La Renaissance a permis le développement de l’anatomie. L’Eglise autorisant les dissections (deux par an et par université) et fermant les yeux sur les autres dissections, les universités ont pu proposer à leurs étudiants d’assister à des dissections. Un pas vers la pratique était franchi. L’apprenti médecin n’apprenait pas la pratique médicale mais tout au moins il apprenait à découvrir le corps autrement que dans le discours.

Imperatoris medici, de humani corpis fabrica libri septem
Lyon 1, BU Santé

L’illustration ci-dessus est le frontispice du superbe livre d’anatomie de Vésale. On y voit très clairement la leçon d’anatomie donnée et la présence du démonstrateur. En effet, la leçon nécessitait un enseignant qui faisait la leçon pendant que le démonstrateur montrait sur le corps les éléments présentés oralement par l’enseignant. Enfin, le préparateur s’occupait de la dissection proprement dite. On remarque dans la salle un auditeur qui tient un livre et semble comparer la description donnée avec la réalité.

Georges de La Faye - Dionis
Cours d'opérations de chrirurgie démontrées au Jardin Royal...
Paris : Veuve d'Houri, 1777.
Lyon 1, BU Santé

L’illustration précédente est un cours non pas d’anatomie mais de chirurgie. Néanmoins le modèle de cours est très approchant. Dans l’amphithéâtre, l’enseignant explique aux étudiants les principes de son art en s’appuyant sur la présence concrète du corps.

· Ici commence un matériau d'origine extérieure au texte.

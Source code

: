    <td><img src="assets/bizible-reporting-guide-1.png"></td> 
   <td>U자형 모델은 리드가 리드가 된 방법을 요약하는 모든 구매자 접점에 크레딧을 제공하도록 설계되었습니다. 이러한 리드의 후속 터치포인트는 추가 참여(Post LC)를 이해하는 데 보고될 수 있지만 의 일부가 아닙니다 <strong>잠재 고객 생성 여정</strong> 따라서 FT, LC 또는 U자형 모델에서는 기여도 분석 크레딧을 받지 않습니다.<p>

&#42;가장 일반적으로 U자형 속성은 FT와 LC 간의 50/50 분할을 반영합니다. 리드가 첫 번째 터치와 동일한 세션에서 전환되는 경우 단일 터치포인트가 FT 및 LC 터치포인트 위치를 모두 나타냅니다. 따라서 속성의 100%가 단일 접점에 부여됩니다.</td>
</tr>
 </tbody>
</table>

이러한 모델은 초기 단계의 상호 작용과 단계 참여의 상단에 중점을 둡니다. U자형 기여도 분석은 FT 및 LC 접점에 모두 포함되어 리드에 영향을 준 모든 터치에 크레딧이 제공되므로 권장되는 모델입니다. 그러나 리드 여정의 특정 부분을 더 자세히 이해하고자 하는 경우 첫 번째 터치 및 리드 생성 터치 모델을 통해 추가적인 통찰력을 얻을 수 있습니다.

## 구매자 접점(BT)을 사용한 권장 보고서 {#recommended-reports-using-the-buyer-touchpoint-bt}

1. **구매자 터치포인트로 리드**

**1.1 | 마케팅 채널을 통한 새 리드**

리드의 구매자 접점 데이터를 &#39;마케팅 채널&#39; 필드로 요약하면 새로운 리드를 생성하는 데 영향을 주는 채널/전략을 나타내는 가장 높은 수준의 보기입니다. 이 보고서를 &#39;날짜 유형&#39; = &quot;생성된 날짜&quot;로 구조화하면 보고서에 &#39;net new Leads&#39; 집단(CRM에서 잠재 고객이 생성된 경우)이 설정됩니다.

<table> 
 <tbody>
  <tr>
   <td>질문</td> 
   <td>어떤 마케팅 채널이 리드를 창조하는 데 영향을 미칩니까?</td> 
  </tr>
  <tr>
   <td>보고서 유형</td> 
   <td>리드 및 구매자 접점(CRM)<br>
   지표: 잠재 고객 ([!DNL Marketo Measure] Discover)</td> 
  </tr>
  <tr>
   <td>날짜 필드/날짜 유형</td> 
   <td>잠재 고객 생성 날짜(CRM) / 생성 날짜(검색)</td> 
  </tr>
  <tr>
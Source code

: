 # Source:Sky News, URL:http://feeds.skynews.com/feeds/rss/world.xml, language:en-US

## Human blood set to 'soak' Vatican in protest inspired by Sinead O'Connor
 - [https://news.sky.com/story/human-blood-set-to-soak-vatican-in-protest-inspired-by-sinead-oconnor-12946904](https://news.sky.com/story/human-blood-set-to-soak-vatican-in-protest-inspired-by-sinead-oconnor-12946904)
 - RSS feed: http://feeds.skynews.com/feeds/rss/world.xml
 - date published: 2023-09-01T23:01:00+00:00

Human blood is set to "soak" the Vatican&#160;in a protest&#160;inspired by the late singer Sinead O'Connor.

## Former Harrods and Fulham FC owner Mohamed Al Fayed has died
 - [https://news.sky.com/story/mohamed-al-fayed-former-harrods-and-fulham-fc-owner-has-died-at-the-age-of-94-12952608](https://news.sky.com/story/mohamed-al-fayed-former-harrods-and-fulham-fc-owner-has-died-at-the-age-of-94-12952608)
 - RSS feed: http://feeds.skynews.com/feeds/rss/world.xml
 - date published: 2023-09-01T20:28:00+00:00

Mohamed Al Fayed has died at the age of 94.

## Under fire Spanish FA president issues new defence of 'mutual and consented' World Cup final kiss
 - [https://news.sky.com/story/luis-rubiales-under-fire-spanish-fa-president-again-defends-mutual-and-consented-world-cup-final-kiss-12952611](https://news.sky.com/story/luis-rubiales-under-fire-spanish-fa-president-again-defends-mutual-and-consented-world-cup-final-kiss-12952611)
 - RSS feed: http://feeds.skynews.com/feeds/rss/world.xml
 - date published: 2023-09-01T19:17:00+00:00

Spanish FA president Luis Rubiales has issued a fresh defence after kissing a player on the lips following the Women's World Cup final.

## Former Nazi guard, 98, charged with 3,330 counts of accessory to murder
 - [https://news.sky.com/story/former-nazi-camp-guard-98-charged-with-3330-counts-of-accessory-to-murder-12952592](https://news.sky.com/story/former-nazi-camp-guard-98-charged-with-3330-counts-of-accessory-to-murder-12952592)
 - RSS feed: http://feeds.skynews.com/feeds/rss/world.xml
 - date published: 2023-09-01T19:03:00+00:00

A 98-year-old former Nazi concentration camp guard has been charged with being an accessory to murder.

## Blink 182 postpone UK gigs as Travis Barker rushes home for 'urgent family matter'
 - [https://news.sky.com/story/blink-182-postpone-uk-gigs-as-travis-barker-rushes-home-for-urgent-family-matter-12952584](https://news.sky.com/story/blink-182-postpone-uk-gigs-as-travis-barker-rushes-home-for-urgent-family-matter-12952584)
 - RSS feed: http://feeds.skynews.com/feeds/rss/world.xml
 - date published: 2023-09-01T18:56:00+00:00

La constante dans ces leçons est bien entendu la passivité au sens pratique de l’étudiant. Il semble en effet dans ces deux images que le silence ne soit pas la règle d’or de l’enseignement. Il est possible que malgré la nouveauté de l’approche anatomique, les bases de la lectio et de la disputio n’aient pas complètement disparues.

Auguste Corlieu

Centenaire de la Faculté de Médecine de Paris (1794 - 1894)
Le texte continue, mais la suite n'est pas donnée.